3) Rembrandt (1606-1669) a illustré dans La leçon d’anatomie du Docteur Tulp (1632) la nécessité de passer par l’expérience pour connaître les faits, bref, pour avoir un savoir réel.
Il semble donc que l’expérience seule produise le savoir si on entend par là ce qu’on tient pour vrai parce qu’on a des preuves. Qui accepterait qu’un médecin sans expérience le soigne ?
Mais se contenter de l’expérience entendue comme la simple habitude ou la simple routine ordinaire, n’est-ce pas se condamner à errer ?
Dès lors, on peut se demander si l’expérience est la seule source du savoir ou s’il ne requiert pas une autre source.

C’est qu’en effet, l’expérience véritable paraît faire essentiellement défaut aux animaux. Ils sont capables de prendre des habitudes en dehors de leur instinct. Ainsi les macaques du Japon ont appris grâce à l’un d’entre eux à laver leurs aliments en les trempant dans l’eau. La raison pour laquelle ils en restent au mieux à l’expérience est qu’il manque de raison pour pouvoir porter des jugements. Aussi Aristote est presque prêt à leur dénier toute expérience ou ne leur accorde qu’avec réticence.

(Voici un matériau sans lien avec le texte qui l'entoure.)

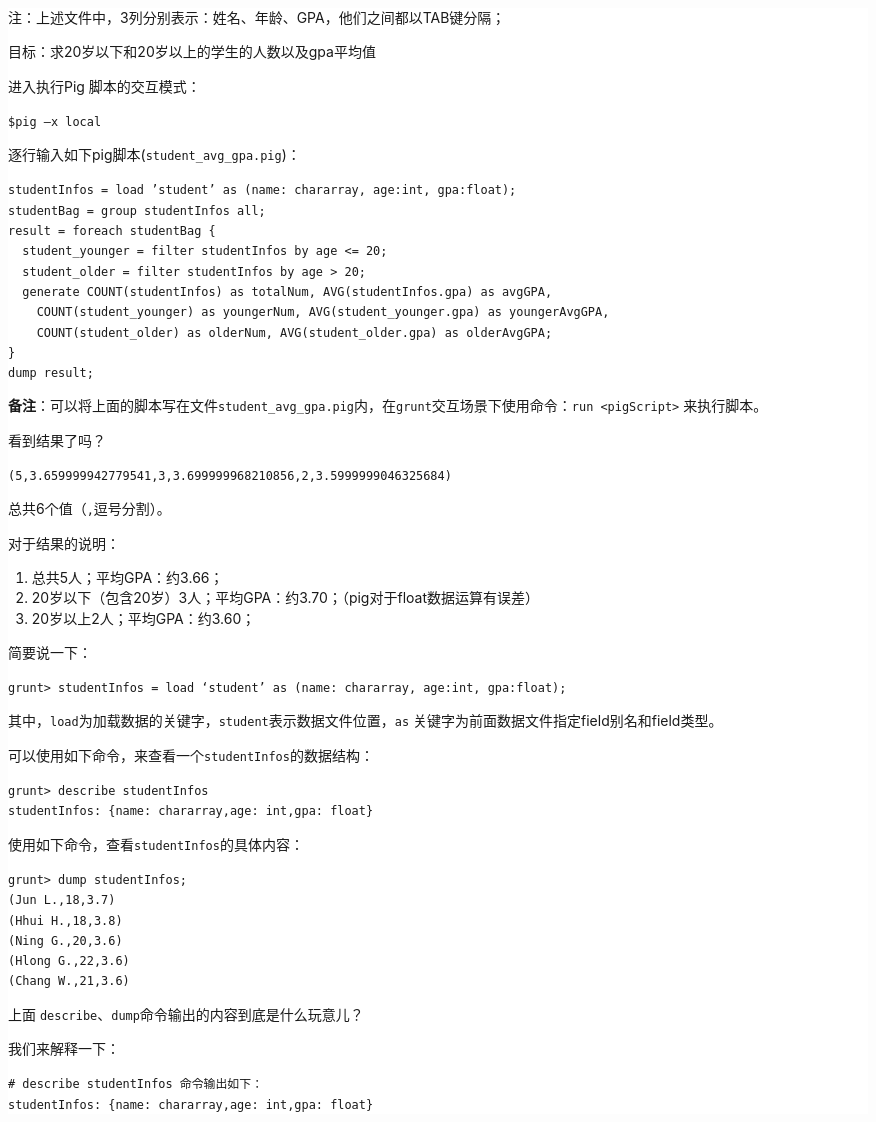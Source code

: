注：上述文件中，3列分别表示：姓名、年龄、GPA，他们之间都以TAB键分隔；

目标：求20岁以下和20岁以上的学生的人数以及gpa平均值

进入执行Pig 脚本的交互模式：

	$pig –x local

逐行输入如下pig脚本(`student_avg_gpa.pig`)：

	studentInfos = load ’student’ as (name: chararray, age:int, gpa:float);
	studentBag = group studentInfos all;
	result = foreach studentBag {
	  student_younger = filter studentInfos by age <= 20;
	  student_older = filter studentInfos by age > 20;
	  generate COUNT(studentInfos) as totalNum, AVG(studentInfos.gpa) as avgGPA, 
		COUNT(student_younger) as youngerNum, AVG(student_younger.gpa) as youngerAvgGPA, 
		COUNT(student_older) as olderNum, AVG(student_older.gpa) as olderAvgGPA;
	}
	dump result;

__备注__：可以将上面的脚本写在文件`student_avg_gpa.pig`内，在`grunt`交互场景下使用命令：`run <pigScript>` 来执行脚本。
	
看到结果了吗？

`(5,3.659999942779541,3,3.699999968210856,2,3.5999999046325684)`

总共6个值（`,`逗号分割）。

对于结果的说明：

1.	总共5人；平均GPA：约3.66；
2.	20岁以下（包含20岁）3人；平均GPA：约3.70；（pig对于float数据运算有误差）
3.	20岁以上2人；平均GPA：约3.60；

简要说一下：

	grunt> studentInfos = load ‘student’ as (name: chararray, age:int, gpa:float);

其中，`load`为加载数据的关键字，`student`表示数据文件位置，`as` 关键字为前面数据文件指定field别名和field类型。

可以使用如下命令，来查看一个`studentInfos`的数据结构：

	grunt> describe studentInfos
	studentInfos: {name: chararray,age: int,gpa: float}

使用如下命令，查看`studentInfos`的具体内容：

	grunt> dump studentInfos;
	(Jun L.,18,3.7)
	(Hhui H.,18,3.8)
	(Ning G.,20,3.6)
	(Hlong G.,22,3.6)
	(Chang W.,21,3.6)

上面 `describe`、`dump`命令输出的内容到底是什么玩意儿？

我们来解释一下：

	# describe studentInfos 命令输出如下：
	studentInfos: {name: chararray,age: int,gpa: float}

Cependant, il ne le fait pas. N’est-ce pas que l’expérience précède la raison elle-même dans son exercice ? Ne faut-il pas commencer avec l’expérience ?

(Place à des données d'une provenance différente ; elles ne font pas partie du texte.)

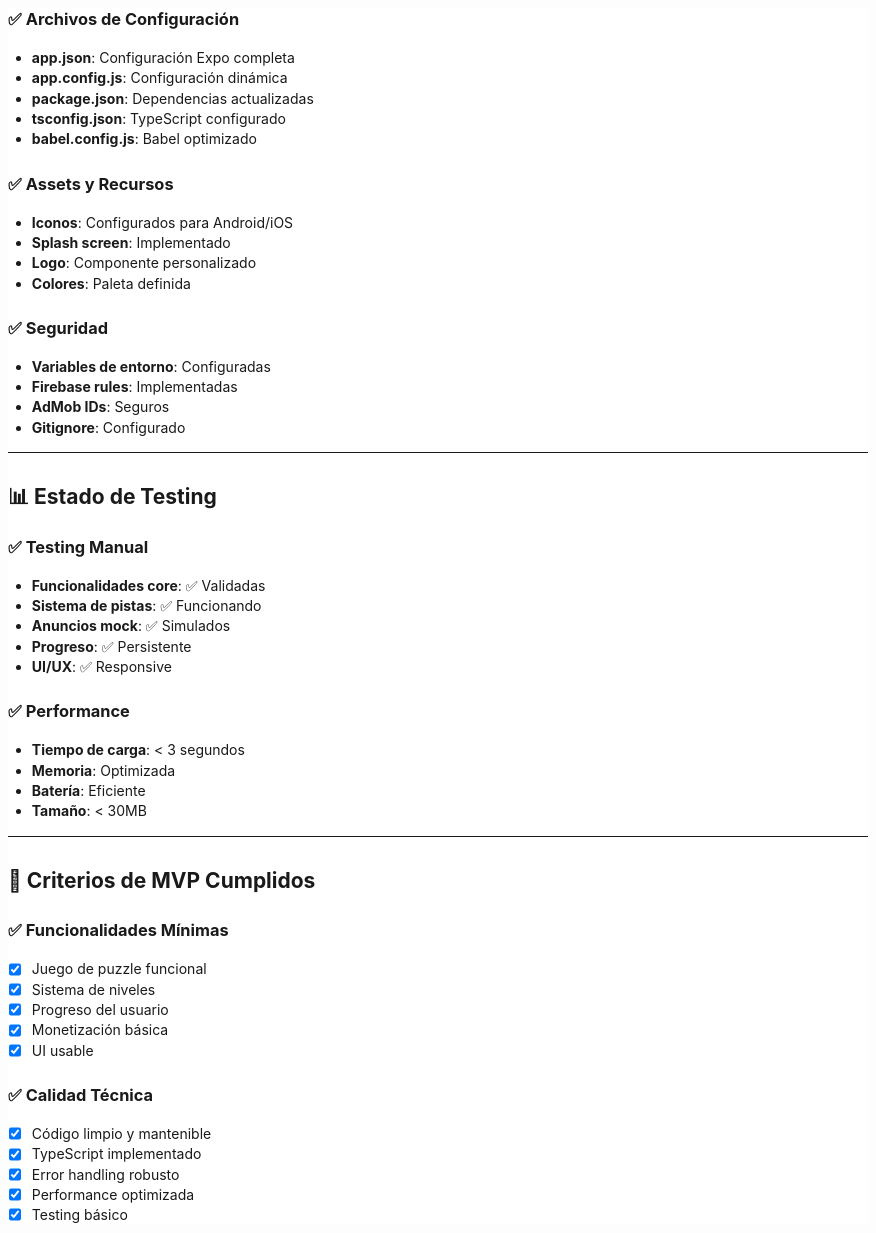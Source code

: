 ### ✅ Archivos de Configuración
- **app.json**: Configuración Expo completa
- **app.config.js**: Configuración dinámica
- **package.json**: Dependencias actualizadas
- **tsconfig.json**: TypeScript configurado
- **babel.config.js**: Babel optimizado

### ✅ Assets y Recursos
- **Iconos**: Configurados para Android/iOS
- **Splash screen**: Implementado
- **Logo**: Componente personalizado
- **Colores**: Paleta definida

### ✅ Seguridad
- **Variables de entorno**: Configuradas
- **Firebase rules**: Implementadas
- **AdMob IDs**: Seguros
- **Gitignore**: Configurado

---

## 📊 Estado de Testing

### ✅ Testing Manual
- **Funcionalidades core**: ✅ Validadas
- **Sistema de pistas**: ✅ Funcionando
- **Anuncios mock**: ✅ Simulados
- **Progreso**: ✅ Persistente
- **UI/UX**: ✅ Responsive

### ✅ Performance
- **Tiempo de carga**: < 3 segundos
- **Memoria**: Optimizada
- **Batería**: Eficiente
- **Tamaño**: < 30MB

---

## 🎉 Criterios de MVP Cumplidos

### ✅ Funcionalidades Mínimas
- [x] Juego de puzzle funcional
- [x] Sistema de niveles
- [x] Progreso del usuario
- [x] Monetización básica
- [x] UI usable

### ✅ Calidad Técnica
- [x] Código limpio y mantenible
- [x] TypeScript implementado
- [x] Error handling robusto
- [x] Performance optimizada
- [x] Testing básico
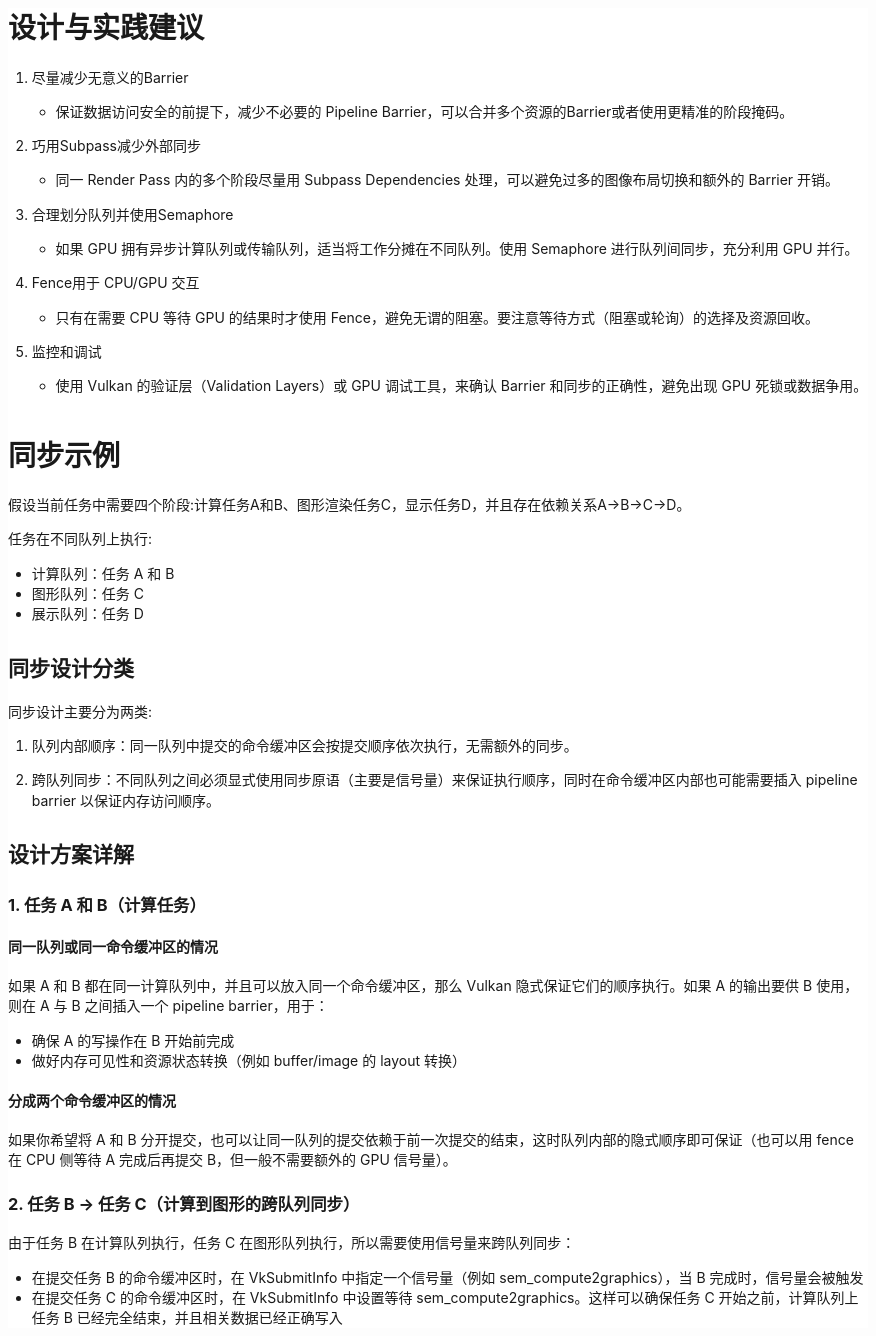 # 设计与实践建议

1. 尽量减少无意义的Barrier
   - 保证数据访问安全的前提下，减少不必要的 Pipeline Barrier，可以合并多个资源的Barrier或者使用更精准的阶段掩码。

2. 巧用Subpass减少外部同步
   - 同一 Render Pass 内的多个阶段尽量用 Subpass Dependencies 处理，可以避免过多的图像布局切换和额外的 Barrier 开销。

3. 合理划分队列并使用Semaphore
   - 如果 GPU 拥有异步计算队列或传输队列，适当将工作分摊在不同队列。使用 Semaphore 进行队列间同步，充分利用 GPU 并行。

4. Fence用于 CPU/GPU 交互
   - 只有在需要 CPU 等待 GPU 的结果时才使用 Fence，避免无谓的阻塞。要注意等待方式（阻塞或轮询）的选择及资源回收。

5. 监控和调试
   - 使用 Vulkan 的验证层（Validation Layers）或 GPU 调试工具，来确认 Barrier 和同步的正确性，避免出现 GPU 死锁或数据争用。

# 同步示例
假设当前任务中需要四个阶段:计算任务A和B、图形渲染任务C，显示任务D，并且存在依赖关系A->B->C->D。

任务在不同队列上执行:
- 计算队列：任务 A 和 B 
- 图形队列：任务 C
- 展示队列：任务 D

## 同步设计分类
同步设计主要分为两类:

1. 队列内部顺序：同一队列中提交的命令缓冲区会按提交顺序依次执行，无需额外的同步。

2. 跨队列同步：不同队列之间必须显式使用同步原语（主要是信号量）来保证执行顺序，同时在命令缓冲区内部也可能需要插入 pipeline barrier 以保证内存访问顺序。

## 设计方案详解

### 1. 任务 A 和 B（计算任务）

#### 同一队列或同一命令缓冲区的情况
如果 A 和 B 都在同一计算队列中，并且可以放入同一个命令缓冲区，那么 Vulkan 隐式保证它们的顺序执行。如果 A 的输出要供 B 使用，则在 A 与 B 之间插入一个 pipeline barrier，用于：
- 确保 A 的写操作在 B 开始前完成
- 做好内存可见性和资源状态转换（例如 buffer/image 的 layout 转换）

#### 分成两个命令缓冲区的情况
如果你希望将 A 和 B 分开提交，也可以让同一队列的提交依赖于前一次提交的结束，这时队列内部的隐式顺序即可保证（也可以用 fence 在 CPU 侧等待 A 完成后再提交 B，但一般不需要额外的 GPU 信号量）。

### 2. 任务 B → 任务 C（计算到图形的跨队列同步）

由于任务 B 在计算队列执行，任务 C 在图形队列执行，所以需要使用信号量来跨队列同步：
- 在提交任务 B 的命令缓冲区时，在 VkSubmitInfo 中指定一个信号量（例如 sem_compute2graphics），当 B 完成时，信号量会被触发
- 在提交任务 C 的命令缓冲区时，在 VkSubmitInfo 中设置等待 sem_compute2graphics。这样可以确保任务 C 开始之前，计算队列上任务 B 已经完全结束，并且相关数据已经正确写入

C’est à partir de la multiplicité de souvenirs relatifs à un objet que se fait l’expérience de cet objet. Par exemple, c’est en rassemblant tous mes souvenirs sur quelqu’un que j’ai une expérience de lui. Aussi est-ce la mémoire et non la raison qui est nécessaire pour que l’expérience soit possible. Les animaux avec une mémoire paraissent avoir une expérience. Mais justement, c’est en généralisant les expériences qu’on acquiert des connaissances solides. Et lorsque la généralisation échoue, on comprend qu’on ne savait pas ce qu’on croyait savoir.

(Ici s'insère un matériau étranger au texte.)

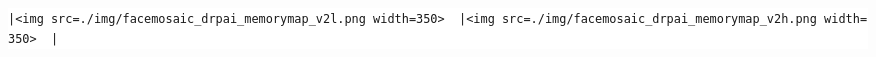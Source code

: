     |<img src=./img/facemosaic_drpai_memorymap_v2l.png width=350>  |<img src=./img/facemosaic_drpai_memorymap_v2h.png width=350>  |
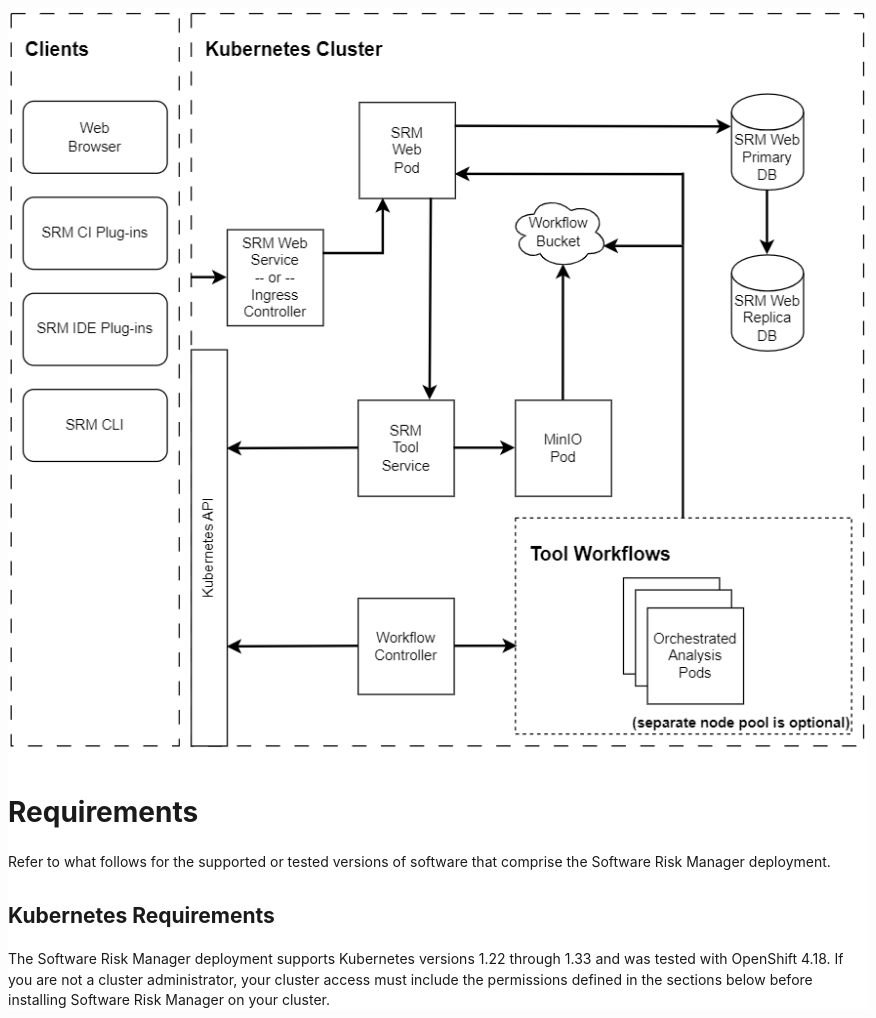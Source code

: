 ![Tool Orchestration](images/diagram-tool-orchestration.png "Tool Orchestration")

# Requirements

Refer to what follows for the supported or tested versions of software that comprise the Software Risk Manager deployment.

## Kubernetes Requirements

The Software Risk Manager deployment supports Kubernetes versions 1.22 through 1.33 and was tested with OpenShift 4.18. If you are not a cluster administrator, your cluster access must include the permissions defined in the sections below before installing Software Risk Manager on your cluster.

Reste que si on s’en tient ainsi à ce qui s’est toujours produit, on risque de ne jamais découvrir quoi que ce soit. Ne faut-il pas alors d’abord exercer sa raison pour que l’expérience soit profitable ?

C’est ce que Bergson dans La pensée et le mouvant a soutenu avec raison. Il faut une question préalable pour observer, pour tester, sans quoi on ne sait ni ce qu’on pense, ni même quoi penser. On peut donc contester son schéma à Aristote. C’est parce que les hommes raisonnent qu’ils peuvent constituer l’art et la science. Ainsi, c’est en testant certaines hypothèses que les hommes ont pu acquérir les arts ou techniques. De même, c’est en testant des hypothèses qu’ils ont pu acquérir des connaissances scientifiques. L’expérience vient après pour infirmer ou confirmer le point de vue théorique d’abord proposé de façon hypothétique.
Les hommes devant d’abord vivre, il s’appuie effectivement sur une certaine routine. Et c’est en ce sens que certains passent pour avoir de l’expérience. C’est là-dessus qu’est fondé l’art entendu au même sens que la technique, c’est-à-dire une certaine réflexion sur ce qui permet le succès non dans l’invention, mais dans la simple transmission. Mais la connaissance quant à elle a besoin d’autre chose. Aussi peut-elle remettre en cause les inductions qui passent pour les plus solides. Longtemps les hommes ont cru que la Terre est immobile conformément à l’expérience jusqu’à ce que l’un d’entre eux, Aristarque de Samos, propose l’hypothèse inverse au III° s. av. J.-C.

Disons donc que l’expérience seule ne peut produire le savoir même si elle est indispensable pour asseoir la pratique. Le savoir exige bien plutôt une rupture avec l’expérience commune. Il faut alors que la raison propose des hypothèses novatrices pour les tester.